Tuesday, 11 January 2005: 5:15 PM
Geostatistical Mapping of Mountain Precipitation Incorporating Auto-searched Effects of Terrain and Climatic Characteristics
Hydrologic and ecological studies in mountainous terrain are sensitive to the temporal and spatial distribution of precipitation. In this study, we introduce a geostatistic model, ASOADeK (Auto-searched Orographic and Atmospheric effects De-trended Kriging), to map mountain precipitation for arid and semi-arid regions using gauge data. ASOADeK model considers both precipitation spatial covariance and orographic and atmospheric effects in estimating precipitation distribution. The model employs a multivariate linear regression approach to auto-search regional and local climatic settings (spatial trend of atmospheric moisture distribution, effective moisture flux direction,), and local orographic effects (effective terrain elevation, effective slope aspect). The observed gauge precipitation data are then de-trended by the auto-searched regression surface. The de-trended gauge data are further interpolated by ordinary kriging, to generate a de-trended precipitation residual surface.

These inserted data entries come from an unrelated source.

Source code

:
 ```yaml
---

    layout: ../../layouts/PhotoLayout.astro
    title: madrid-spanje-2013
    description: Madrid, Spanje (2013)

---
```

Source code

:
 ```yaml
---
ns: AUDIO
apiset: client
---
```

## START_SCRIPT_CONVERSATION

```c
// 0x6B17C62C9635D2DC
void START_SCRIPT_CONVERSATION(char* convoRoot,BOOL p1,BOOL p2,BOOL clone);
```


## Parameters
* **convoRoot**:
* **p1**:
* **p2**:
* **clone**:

The precipitation map is then constructed by adding the regression surface to the residual surface. We applied ASOADeK to map monthly precipitation for a mountainous area in semi-arid northern New Mexico. The effective moisture flux directions identified by the optimal multiple linear regression agree with the regional climate setting. ASOADeK gives a precipitation map with a spatial resolution of the smaller window-size of those for DEM elevation and slope aspect. When compared to a common precipitation mapping product, PRISM, the study area summer maps agree well with the PRISM estimates, and with higher spatial resolution. The study area winter maps improve upon PRISM estimates. ASOADeK gives better estimates than precipitation kriging and precipitation-elevation cokriging because it considers orographic and atmospheric effects more completely. Compared to PRISM, ASOADeK explicitly introduces both the moisture flux-dependent slope aspect and the spatial trend of the atmospheric moisture distribution in the precipitation regression, allowing auto-search and auto-parameterization of these effects. ASOADeK also auto-determines the optimal effective window size for orographical variables, leading to an optimal higher resolution precipitation map than PRISM.